> [Task goal]: Set down each record that follows exactly. Drop the images.

=== Data in this exercise ===

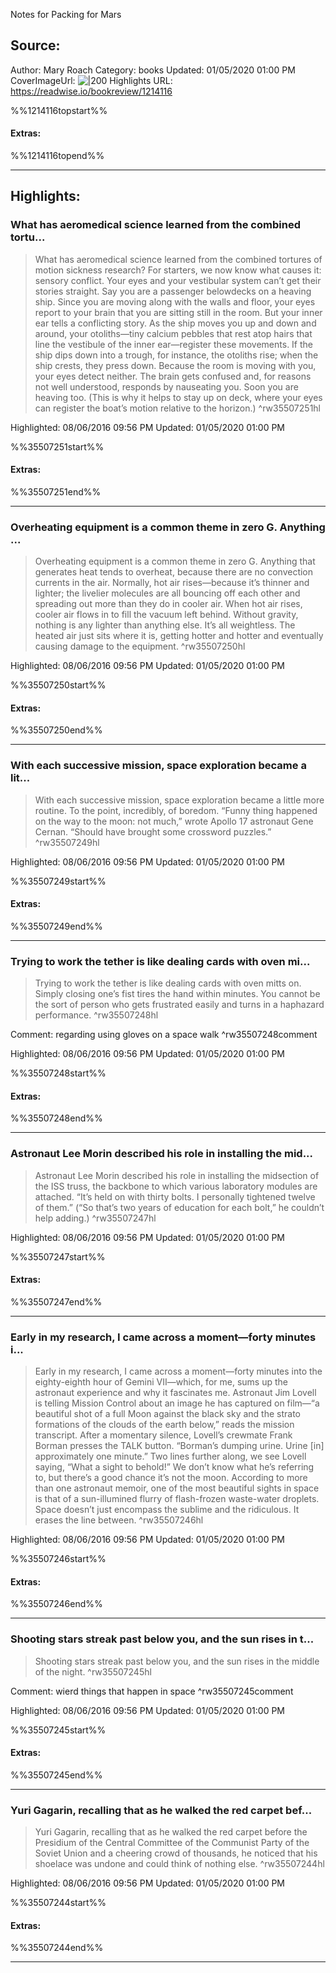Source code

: Notes for Packing for Mars

## Source:
Author: Mary Roach
Category: books
Updated: 01/05/2020 01:00 PM
CoverImageUrl: 
![|200](https://images-na.ssl-images-amazon.com/images/I/51mjYI8M9sL._SL200_.jpg)
Highlights URL: https://readwise.io/bookreview/1214116

%%1214116topstart%%
#### Extras:

%%1214116topend%%


 
-----
 ## Highlights:

### What has aeromedical science learned from the combined tortu...
>What has aeromedical science learned from the combined tortures of motion sickness research? For starters, we now know what causes it: sensory conflict. Your eyes and your vestibular system can’t get their stories straight. Say you are a passenger belowdecks on a heaving ship. Since you are moving along with the walls and floor, your eyes report to your brain that you are sitting still in the room. But your inner ear tells a conflicting story. As the ship moves you up and down and around, your otoliths—tiny calcium pebbles that rest atop hairs that line the vestibule of the inner ear—register these movements. If the ship dips down into a trough, for instance, the otoliths rise; when the ship crests, they press down. Because the room is moving with you, your eyes detect neither. The brain gets confused and, for reasons not well understood, responds by nauseating you. Soon you are heaving too. (This is why it helps to stay up on deck, where your eyes can register the boat’s motion relative to the horizon.) ^rw35507251hl


Highlighted: 08/06/2016 09:56 PM
Updated: 01/05/2020 01:00 PM

%%35507251start%%
#### Extras:

%%35507251end%%



------

### Overheating equipment is a common theme in zero G. Anything ...
>Overheating equipment is a common theme in zero G. Anything that generates heat tends to overheat, because there are no convection currents in the air. Normally, hot air rises—because it’s thinner and lighter; the livelier molecules are all bouncing off each other and spreading out more than they do in cooler air. When hot air rises, cooler air flows in to fill the vacuum left behind. Without gravity, nothing is any lighter than anything else. It’s all weightless. The heated air just sits where it is, getting hotter and hotter and eventually causing damage to the equipment. ^rw35507250hl


Highlighted: 08/06/2016 09:56 PM
Updated: 01/05/2020 01:00 PM

%%35507250start%%
#### Extras:

%%35507250end%%



------

### With each successive mission, space exploration became a lit...
>With each successive mission, space exploration became a little more routine. To the point, incredibly, of boredom. “Funny thing happened on the way to the moon: not much,” wrote Apollo 17 astronaut Gene Cernan. “Should have brought some crossword puzzles.” ^rw35507249hl


Highlighted: 08/06/2016 09:56 PM
Updated: 01/05/2020 01:00 PM

%%35507249start%%
#### Extras:

%%35507249end%%



------

### Trying to work the tether is like dealing cards with oven mi...
>Trying to work the tether is like dealing cards with oven mitts on. Simply closing one’s fist tires the hand within minutes. You cannot be the sort of person who gets frustrated easily and turns in a haphazard performance. ^rw35507248hl

Comment: regarding using gloves on a space walk ^rw35507248comment

Highlighted: 08/06/2016 09:56 PM
Updated: 01/05/2020 01:00 PM

%%35507248start%%
#### Extras:

%%35507248end%%



------

### Astronaut Lee Morin described his role in installing the mid...
>Astronaut Lee Morin described his role in installing the midsection of the ISS truss, the backbone to which various laboratory modules are attached. “It’s held on with thirty bolts. I personally tightened twelve of them.” (“So that’s two years of education for each bolt,” he couldn’t help adding.) ^rw35507247hl


Highlighted: 08/06/2016 09:56 PM
Updated: 01/05/2020 01:00 PM

%%35507247start%%
#### Extras:

%%35507247end%%



------

### Early in my research, I came across a moment—forty minutes i...
>Early in my research, I came across a moment—forty minutes into the eighty-eighth hour of Gemini VII—which, for me, sums up the astronaut experience and why it fascinates me. Astronaut Jim Lovell is telling Mission Control about an image he has captured on film—“a beautiful shot of a full Moon against the black sky and the strato formations of the clouds of the earth below,” reads the mission transcript. After a momentary silence, Lovell’s crewmate Frank Borman presses the TALK button. “Borman’s dumping urine. Urine [in] approximately one minute.” Two lines further along, we see Lovell saying, “What a sight to behold!” We don’t know what he’s referring to, but there’s a good chance it’s not the moon. According to more than one astronaut memoir, one of the most beautiful sights in space is that of a sun-illumined flurry of flash-frozen waste-water droplets. Space doesn’t just encompass the sublime and the ridiculous. It erases the line between. ^rw35507246hl


Highlighted: 08/06/2016 09:56 PM
Updated: 01/05/2020 01:00 PM

%%35507246start%%
#### Extras:

%%35507246end%%



------

### Shooting stars streak past below you, and the sun rises in t...
>Shooting stars streak past below you, and the sun rises in the middle of the night. ^rw35507245hl

Comment: wierd things that happen in space ^rw35507245comment

Highlighted: 08/06/2016 09:56 PM
Updated: 01/05/2020 01:00 PM

%%35507245start%%
#### Extras:

%%35507245end%%



------

### Yuri Gagarin, recalling that as he walked the red carpet bef...
>Yuri Gagarin, recalling that as he walked the red carpet before the Presidium of the Central Committee of the Communist Party of the Soviet Union and a cheering crowd of thousands, he noticed that his shoelace was undone and could think of nothing else. ^rw35507244hl


Highlighted: 08/06/2016 09:56 PM
Updated: 01/05/2020 01:00 PM

%%35507244start%%
#### Extras:

%%35507244end%%



------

===

> [Written solution]:
Source code

: Notes for Packing for Mars

## Source:
Author: Mary Roach
Category: books
Updated: 01/05/2020 01:00 PM
CoverImageUrl: 
![|200](https://images-na.ssl-images-amazon.com/images/I/51mjYI8M9sL._SL200_.jpg)
Highlights URL: https://readwise.io/bookreview/1214116

%%1214116topstart%%
#### Extras:

%%1214116topend%%


 
-----
 ## Highlights:

### What has aeromedical science learned from the combined tortu...
>What has aeromedical science learned from the combined tortures of motion sickness research? For starters, we now know what causes it: sensory conflict. Your eyes and your vestibular system can’t get their stories straight. Say you are a passenger belowdecks on a heaving ship. Since you are moving along with the walls and floor, your eyes report to your brain that you are sitting still in the room. But your inner ear tells a conflicting story. As the ship moves you up and down and around, your otoliths—tiny calcium pebbles that rest atop hairs that line the vestibule of the inner ear—register these movements. If the ship dips down into a trough, for instance, the otoliths rise; when the ship crests, they press down. Because the room is moving with you, your eyes detect neither. The brain gets confused and, for reasons not well understood, responds by nauseating you. Soon you are heaving too. (This is why it helps to stay up on deck, where your eyes can register the boat’s motion relative to the horizon.) ^rw35507251hl


Highlighted: 08/06/2016 09:56 PM
Updated: 01/05/2020 01:00 PM

%%35507251start%%
#### Extras:

%%35507251end%%



------

### Overheating equipment is a common theme in zero G. Anything ...
>Overheating equipment is a common theme in zero G. Anything that generates heat tends to overheat, because there are no convection currents in the air. Normally, hot air rises—because it’s thinner and lighter; the livelier molecules are all bouncing off each other and spreading out more than they do in cooler air. When hot air rises, cooler air flows in to fill the vacuum left behind. Without gravity, nothing is any lighter than anything else. It’s all weightless. The heated air just sits where it is, getting hotter and hotter and eventually causing damage to the equipment. ^rw35507250hl


Highlighted: 08/06/2016 09:56 PM
Updated: 01/05/2020 01:00 PM

%%35507250start%%
#### Extras:

%%35507250end%%



------

### With each successive mission, space exploration became a lit...
>With each successive mission, space exploration became a little more routine. To the point, incredibly, of boredom. “Funny thing happened on the way to the moon: not much,” wrote Apollo 17 astronaut Gene Cernan. “Should have brought some crossword puzzles.” ^rw35507249hl


Highlighted: 08/06/2016 09:56 PM
Updated: 01/05/2020 01:00 PM

%%35507249start%%
#### Extras:

%%35507249end%%



------

### Trying to work the tether is like dealing cards with oven mi...
>Trying to work the tether is like dealing cards with oven mitts on. Simply closing one’s fist tires the hand within minutes. You cannot be the sort of person who gets frustrated easily and turns in a haphazard performance. ^rw35507248hl

Comment: regarding using gloves on a space walk ^rw35507248comment

Highlighted: 08/06/2016 09:56 PM
Updated: 01/05/2020 01:00 PM

%%35507248start%%
#### Extras:

%%35507248end%%



------

### Astronaut Lee Morin described his role in installing the mid...
>Astronaut Lee Morin described his role in installing the midsection of the ISS truss, the backbone to which various laboratory modules are attached. “It’s held on with thirty bolts. I personally tightened twelve of them.” (“So that’s two years of education for each bolt,” he couldn’t help adding.) ^rw35507247hl


Highlighted: 08/06/2016 09:56 PM
Updated: 01/05/2020 01:00 PM

%%35507247start%%
#### Extras:

%%35507247end%%



------

### Early in my research, I came across a moment—forty minutes i...
>Early in my research, I came across a moment—forty minutes into the eighty-eighth hour of Gemini VII—which, for me, sums up the astronaut experience and why it fascinates me. Astronaut Jim Lovell is telling Mission Control about an image he has captured on film—“a beautiful shot of a full Moon against the black sky and the strato formations of the clouds of the earth below,” reads the mission transcript. After a momentary silence, Lovell’s crewmate Frank Borman presses the TALK button. “Borman’s dumping urine. Urine [in] approximately one minute.” Two lines further along, we see Lovell saying, “What a sight to behold!” We don’t know what he’s referring to, but there’s a good chance it’s not the moon. According to more than one astronaut memoir, one of the most beautiful sights in space is that of a sun-illumined flurry of flash-frozen waste-water droplets. Space doesn’t just encompass the sublime and the ridiculous. It erases the line between. ^rw35507246hl


Highlighted: 08/06/2016 09:56 PM
Updated: 01/05/2020 01:00 PM

%%35507246start%%
#### Extras:

%%35507246end%%



------

### Shooting stars streak past below you, and the sun rises in t...
>Shooting stars streak past below you, and the sun rises in the middle of the night. ^rw35507245hl

Comment: wierd things that happen in space ^rw35507245comment

Highlighted: 08/06/2016 09:56 PM
Updated: 01/05/2020 01:00 PM

%%35507245start%%
#### Extras:

%%35507245end%%



------

### Yuri Gagarin, recalling that as he walked the red carpet bef...
>Yuri Gagarin, recalling that as he walked the red carpet before the Presidium of the Central Committee of the Communist Party of the Soviet Union and a cheering crowd of thousands, he noticed that his shoelace was undone and could think of nothing else. ^rw35507244hl


Highlighted: 08/06/2016 09:56 PM
Updated: 01/05/2020 01:00 PM

%%35507244start%%
#### Extras:

%%35507244end%%



------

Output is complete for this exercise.